Input for this task –
_____

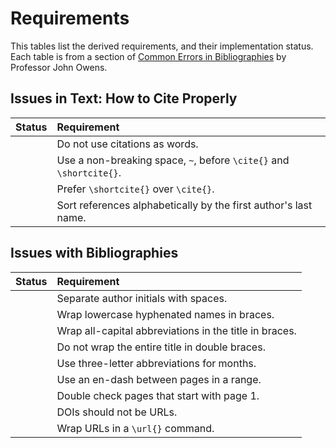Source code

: # Requirements

This tables list the derived requirements, and their implementation status. Each
table is from a section of [Common Errors in
Bibliographies](https://www.ece.ucdavis.edu/~jowens/biberrors.html) by Professor
John Owens.

## Issues in Text: How to Cite Properly

| Status | Requirement |
|:---|:---|
| | Do not use citations as words. |
| | Use a non-breaking space, `~`, before `\cite{}` and `\shortcite{}`. |
| | Prefer `\shortcite{}` over `\cite{}`.
| | Sort references alphabetically by the first author's last name. |

## Issues with Bibliographies

| Status | Requirement |
|:---|:---|
| | Separate author initials with spaces. |
| | Wrap lowercase hyphenated names in braces. |
| | Wrap all-capital abbreviations in the title in braces. |
| | Do not wrap the entire title in double braces. |
| | Use three-letter abbreviations for months. |
| | Use an en-dash between pages in a range. |
| | Double check pages that start with page 1. |
| | DOIs should not be URLs. |
| | Wrap URLs in a `\url{}` command. |
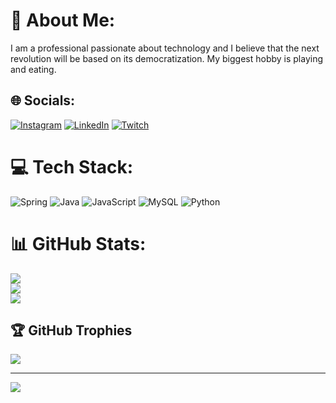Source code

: # 💫 About Me:
I am a professional passionate about technology and I believe that the next revolution will be based on its democratization. My biggest hobby is playing and eating.


## 🌐 Socials:
[![Instagram](https://img.shields.io/badge/Instagram-%23E4405F.svg?logo=Instagram&logoColor=white)](https://instagram.com/rafael.sahyoun) [![LinkedIn](https://img.shields.io/badge/LinkedIn-%230077B5.svg?logo=linkedin&logoColor=white)](https://linkedin.com/in/rafael-sahyoun) [![Twitch](https://img.shields.io/badge/Twitch-%239146FF.svg?logo=Twitch&logoColor=white)](https://twitch.tv/Ciduca) 

# 💻 Tech Stack:
![Spring](https://img.shields.io/badge/spring-%236DB33F.svg?style=for-the-badge&logo=spring&logoColor=white) ![Java](https://img.shields.io/badge/java-%23ED8B00.svg?style=for-the-badge&logo=java&logoColor=white) ![JavaScript](https://img.shields.io/badge/javascript-%23323330.svg?style=for-the-badge&logo=javascript&logoColor=%23F7DF1E) ![MySQL](https://img.shields.io/badge/mysql-%2300f.svg?style=for-the-badge&logo=mysql&logoColor=white) ![Python](https://img.shields.io/badge/python-3670A0?style=for-the-badge&logo=python&logoColor=ffdd54)
# 📊 GitHub Stats:
![](https://github-readme-stats.vercel.app/api?username=rafaelsahyounrosa&theme=tokyonight&hide_border=false&include_all_commits=true&count_private=true)<br/>
![](https://github-readme-streak-stats.herokuapp.com/?user=rafaelsahyounrosa&theme=tokyonight&hide_border=false)<br/>
![](https://github-readme-stats.vercel.app/api/top-langs/?username=rafaelsahyounrosa&theme=tokyonight&hide_border=false&include_all_commits=true&count_private=true&layout=compact)

## 🏆 GitHub Trophies
![](https://github-profile-trophy.vercel.app/?username=rafaelsahyounrosa&theme=radical&no-frame=false&no-bg=true&margin-w=4)

---
[![](https://visitcount.itsvg.in/api?id=rafaelsahyounrosa&icon=0&color=0)](https://visitcount.itsvg.in)

<!-- Proudly created with GPRM ( https://gprm.itsvg.in ) -->

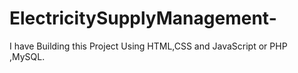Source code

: # ElectricitySupplyManagement-
I have Building this Project Using HTML,CSS and JavaScript or PHP ,MySQL.
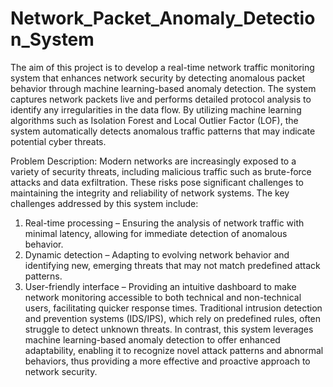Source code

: # Network_Packet_Anomaly_Detection_System

The aim of this project is to develop a real-time network traffic monitoring system that enhances network security by detecting anomalous packet behavior through machine learning-based anomaly detection. The system captures network packets live and performs detailed protocol analysis to identify any irregularities in the data flow. By utilizing machine learning algorithms such as Isolation Forest and Local Outlier Factor (LOF), the system automatically detects anomalous traffic patterns that may indicate potential cyber threats.

Problem Description:
Modern networks are increasingly exposed to a variety of security threats, including malicious traffic such as brute-force attacks and data exfiltration. These risks pose significant challenges to maintaining the integrity and reliability of network systems.
The key challenges addressed by this system include:
1.	Real-time processing – Ensuring the analysis of network traffic with minimal latency, allowing for immediate detection of anomalous behavior.
2.	Dynamic detection – Adapting to evolving network behavior and identifying new, emerging threats that may not match predefined attack patterns.
3.	User-friendly interface – Providing an intuitive dashboard to make network monitoring accessible to both technical and non-technical users, facilitating quicker response times.
Traditional intrusion detection and prevention systems (IDS/IPS), which rely on predefined rules, often struggle to detect unknown threats. In contrast, this system leverages machine learning-based anomaly detection to offer enhanced adaptability, enabling it to recognize novel attack patterns and abnormal behaviors, thus providing a more effective and proactive approach to network security.

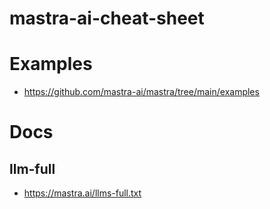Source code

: # mastra-ai-cheat-sheet


# Examples
- https://github.com/mastra-ai/mastra/tree/main/examples



# Docs

## llm-full
- https://mastra.ai/llms-full.txt
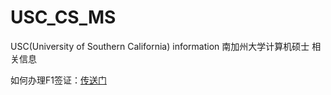 # USC_CS_MS
USC(University of Southern California) information 南加州大学计算机硕士 相关信息

如何办理F1签证：[传送门](https://github.com/hot13399/USC_CS_MS/blob/master/HowToVisa.md)
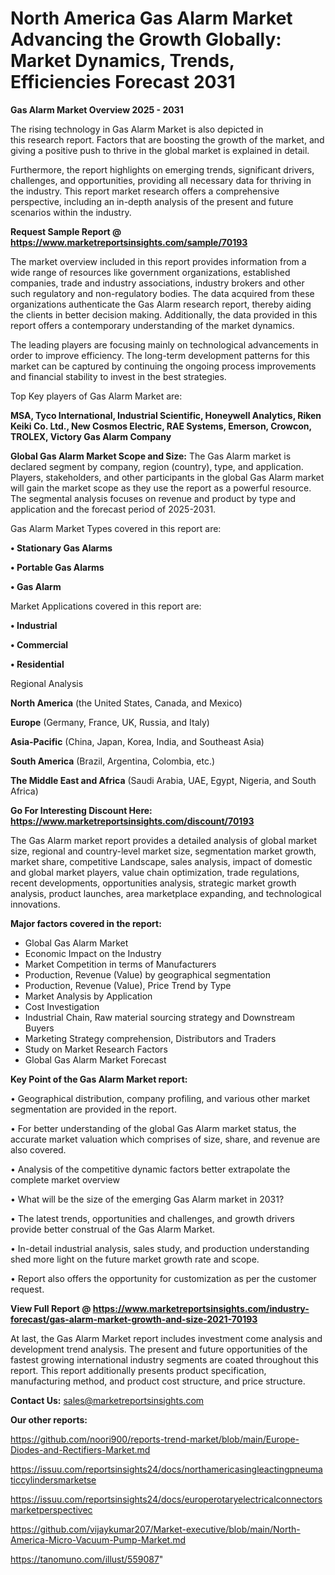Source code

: # North America Gas Alarm Market Advancing the Growth Globally: Market Dynamics, Trends, Efficiencies Forecast 2031

<Strong> Gas Alarm Market Overview 2025 - 2031</strong>

The rising technology in Gas Alarm Market is also depicted in this research report. Factors that are boosting the growth of the market, and giving a positive push to thrive in the global market is explained in detail.

Furthermore, the report highlights on emerging trends, significant drivers, challenges, and opportunities, providing all necessary data for thriving in the industry. This report market research offers a comprehensive perspective, including an in-depth analysis of the present and future scenarios within the industry.

<strong>Request Sample Report @ <a href=https://www.marketreportsinsights.com/sample/70193>https://www.marketreportsinsights.com/sample/70193</a></strong>

The market overview included in this report provides information from a wide range of resources like government organizations, established companies, trade and industry associations, industry brokers and other such regulatory and non-regulatory bodies. The data acquired from these organizations authenticate the Gas Alarm research report, thereby aiding the clients in better decision making. Additionally, the data provided in this report offers a contemporary understanding of the market dynamics.

The leading players are focusing mainly on technological advancements in order to improve efficiency. The long-term development patterns for this market can be captured by continuing the ongoing process improvements and financial stability to invest in the best strategies.

Top Key players of Gas Alarm Market are:

<strong>MSA, Tyco International, Industrial Scientific, Honeywell Analytics, Riken Keiki Co. Ltd., New Cosmos Electric, RAE Systems, Emerson, Crowcon, TROLEX, Victory Gas Alarm Company</strong>

<strong><b>Global Gas Alarm Market Scope and Size:</b></strong>
The Gas Alarm market is declared segment by company, region (country), type, and application. Players, stakeholders, and other participants in the global Gas Alarm market will gain the market scope as they use the report as a powerful resource. The segmental analysis focuses on revenue and product by type and application and the forecast period of 2025-2031.

Gas Alarm Market Types covered in this report are:

<strong>• Stationary Gas Alarms

• Portable Gas Alarms

• Gas Alarm</strong>

Market Applications covered in this report are:

<strong>• Industrial

• Commercial

• Residential</strong> 

Regional Analysis

<strong>North America</strong> (the United States, Canada, and Mexico)

<strong>Europe</strong> (Germany, France, UK, Russia, and Italy)

<strong>Asia-Pacific</strong> (China, Japan, Korea, India, and Southeast Asia)

<strong>South America</strong> (Brazil, Argentina, Colombia, etc.)

<strong>The Middle East and Africa</strong> (Saudi Arabia, UAE, Egypt, Nigeria, and South Africa)

<strong>Go For Interesting Discount Here: <a href=https://www.marketreportsinsights.com/discount/70193>https://www.marketreportsinsights.com/discount/70193</a></strong>

The Gas Alarm market report provides a detailed analysis of global market size, regional and country-level market size, segmentation market growth, market share, competitive Landscape, sales analysis, impact of domestic and global market players, value chain optimization, trade regulations, recent developments, opportunities analysis, strategic market growth analysis, product launches, area marketplace expanding, and technological innovations.

<strong><b>Major factors covered in the report:</b></strong>
<ul>
  <li>Global Gas Alarm Market </li>
  <li>Economic Impact on the Industry</li>
  <li>Market Competition in terms of Manufacturers</li>
  <li>Production, Revenue (Value) by geographical segmentation</li>
  <li>Production, Revenue (Value), Price Trend by Type</li>
  <li>Market Analysis by Application</li>
  <li>Cost Investigation</li>
  <li>Industrial Chain, Raw material sourcing strategy and Downstream Buyers</li>
  <li>Marketing Strategy comprehension, Distributors and Traders</li>
  <li>Study on Market Research Factors</li>
  <li>Global Gas Alarm Market Forecast</li>
</ul>

<strong><b>Key Point of the Gas Alarm Market report:</b></strong>

• Geographical distribution, company profiling, and various other market segmentation are provided in the report.

• For better understanding of the global Gas Alarm market status, the accurate market valuation which comprises of size, share, and revenue are also covered.

• Analysis of the competitive dynamic factors better extrapolate the complete market overview

• What will be the size of the emerging Gas Alarm market in 2031?

• The latest trends, opportunities and challenges, and growth drivers provide better construal of the Gas Alarm Market.

• In-detail industrial analysis, sales study, and production understanding shed more light on the future market growth rate and scope.

• Report also offers the opportunity for customization as per the customer request.

<strong><b>View Full Report @ <a href=https://www.marketreportsinsights.com/industry-forecast/gas-alarm-market-growth-and-size-2021-70193>https://www.marketreportsinsights.com/industry-forecast/gas-alarm-market-growth-and-size-2021-70193</a></b></strong>


At last, the Gas Alarm Market report includes investment come analysis and development trend analysis. The present and future opportunities of the fastest growing international industry segments are coated throughout this report. This report additionally presents product specification, manufacturing method, and product cost structure, and price structure.

<strong>Contact Us:</strong>
sales@marketreportsinsights.com

<strong>Our other reports:</strong>

<a href=https://github.com/noori900/reports-trend-market/blob/main/Europe-Diodes-and-Rectifiers-Market.md>https://github.com/noori900/reports-trend-market/blob/main/Europe-Diodes-and-Rectifiers-Market.md</a>

<a href=https://issuu.com/reportsinsights24/docs/northamericasingleactingpneumaticcylindersmarketse>https://issuu.com/reportsinsights24/docs/northamericasingleactingpneumaticcylindersmarketse</a>

<a href=https://issuu.com/reportsinsights24/docs/europerotaryelectricalconnectorsmarketperspectivec>https://issuu.com/reportsinsights24/docs/europerotaryelectricalconnectorsmarketperspectivec</a>

<a href=https://github.com/vijaykumar207/Market-executive/blob/main/North-America-Micro-Vacuum-Pump-Market.md>https://github.com/vijaykumar207/Market-executive/blob/main/North-America-Micro-Vacuum-Pump-Market.md</a>

<a href=https://tanomuno.com/illust/559087>https://tanomuno.com/illust/559087</a>"
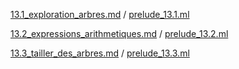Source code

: [13.1_exploration_arbres.md](13.1_exploration_arbres.md) / [prelude_13.1.ml](prelude_13.1.ml)

[13.2_expressions_arithmetiques.md](13.2_expressions_arithmetiques.md) / [prelude_13.2.ml](prelude_13.2.ml)

[13.3_tailler_des_arbres.md](13.3_tailler_des_arbres.md) / [prelude_13.3.ml](prelude_13.3.ml)
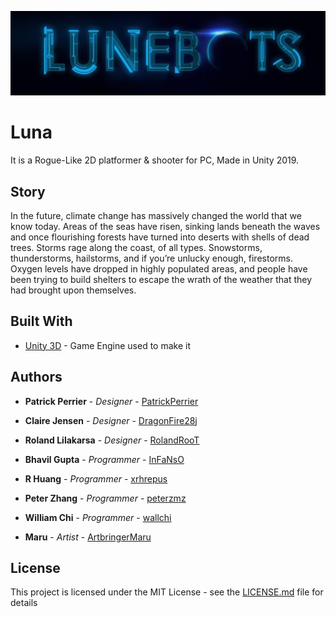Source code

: ![Game Logo](images/Logo.jpg)
# Luna

It is a Rogue-Like 2D platformer & shooter for PC, Made in Unity 2019.

## Story
In the future, climate change has massively changed the world that we know today. Areas of the seas have risen, sinking lands beneath the waves and once flourishing forests have turned into deserts with shells of dead trees. Storms rage along the coast, of all types. Snowstorms, thunderstorms, hailstorms, and if you’re unlucky enough, firestorms. Oxygen levels have dropped in highly populated areas, and people have been trying to build shelters to escape the wrath of the weather that they had brought upon themselves.

## Built With

* [Unity 3D](https://unity.com/) - Game Engine used to make it 

## Authors

* **Patrick Perrier** - *Designer* - [PatrickPerrier](https://github.com/PatrickPerrier)
* **Claire Jensen** - *Designer* - [DragonFire28j](https://github.com/DragonFire28j)
* **Roland Lilakarsa** - *Designer* - [RolandRooT](https://github.com/RolandRooT)

* **Bhavil Gupta** - *Programmer* - [InFaNsO](https://github.com/InFaNsO)
* **R Huang** - *Programmer* - [xrhrepus](https://github.com/xrhrepus)
* **Peter Zhang** - *Programmer* - [peterzmz](https://github.com/peterMingzhuoZhang)
* **William Chi** - *Programmer* - [wallchi](https://github.com/wallchi)

* **Maru** - *Artist* - [ArtbringerMaru](https://github.com/ArtbringerMaru)

## License

This project is licensed under the MIT License - see the [LICENSE.md](LICENSE.md) file for details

_____

What you are asked to do – If a line in the data above holds the word "sales", count it, and give only the final number.

Finished exercise – 3